=== Stored data ===
[Start of Attachment]

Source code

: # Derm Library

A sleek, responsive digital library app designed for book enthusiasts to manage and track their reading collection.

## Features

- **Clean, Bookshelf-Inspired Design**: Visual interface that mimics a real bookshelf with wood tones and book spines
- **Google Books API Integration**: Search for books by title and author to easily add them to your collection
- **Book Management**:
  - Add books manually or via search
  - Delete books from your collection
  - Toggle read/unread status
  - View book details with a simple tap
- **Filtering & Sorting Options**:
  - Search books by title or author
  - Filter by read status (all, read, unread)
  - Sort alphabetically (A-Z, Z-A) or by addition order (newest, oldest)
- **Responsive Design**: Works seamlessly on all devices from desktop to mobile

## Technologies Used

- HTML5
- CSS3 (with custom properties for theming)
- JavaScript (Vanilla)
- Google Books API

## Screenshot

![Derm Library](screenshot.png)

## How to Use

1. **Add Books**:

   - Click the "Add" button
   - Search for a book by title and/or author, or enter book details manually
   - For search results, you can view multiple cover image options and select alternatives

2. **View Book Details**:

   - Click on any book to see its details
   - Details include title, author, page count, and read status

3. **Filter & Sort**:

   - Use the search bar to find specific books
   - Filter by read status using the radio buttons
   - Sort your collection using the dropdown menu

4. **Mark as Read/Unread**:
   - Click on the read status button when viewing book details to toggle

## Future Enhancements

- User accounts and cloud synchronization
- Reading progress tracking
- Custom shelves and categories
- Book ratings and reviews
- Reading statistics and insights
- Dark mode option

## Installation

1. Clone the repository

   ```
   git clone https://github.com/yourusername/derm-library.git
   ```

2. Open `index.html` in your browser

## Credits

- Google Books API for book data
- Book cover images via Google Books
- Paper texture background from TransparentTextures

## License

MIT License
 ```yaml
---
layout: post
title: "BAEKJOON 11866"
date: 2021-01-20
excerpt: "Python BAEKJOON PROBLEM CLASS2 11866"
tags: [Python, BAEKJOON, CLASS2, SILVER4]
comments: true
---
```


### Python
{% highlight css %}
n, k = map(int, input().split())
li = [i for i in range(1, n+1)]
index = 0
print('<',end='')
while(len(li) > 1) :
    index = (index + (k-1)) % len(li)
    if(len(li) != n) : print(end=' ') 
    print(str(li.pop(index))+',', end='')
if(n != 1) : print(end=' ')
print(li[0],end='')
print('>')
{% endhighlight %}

[End of Attachment]

As listed above, the lines from the line with "- Reading progress tracking" to the line with "- Book cover images via Google Books" are to be echoed exactly, with both ends included and nothing added.

=== RESPONSE AREA ===
- Reading progress tracking
- Custom shelves and categories
- Book ratings and reviews
- Reading statistics and insights
- Dark mode option

## Installation

1. Clone the repository

   ```
   git clone https://github.com/yourusername/derm-library.git
   ```

2. Open `index.html` in your browser

## Credits

- Google Books API for book data
- Book cover images via Google Books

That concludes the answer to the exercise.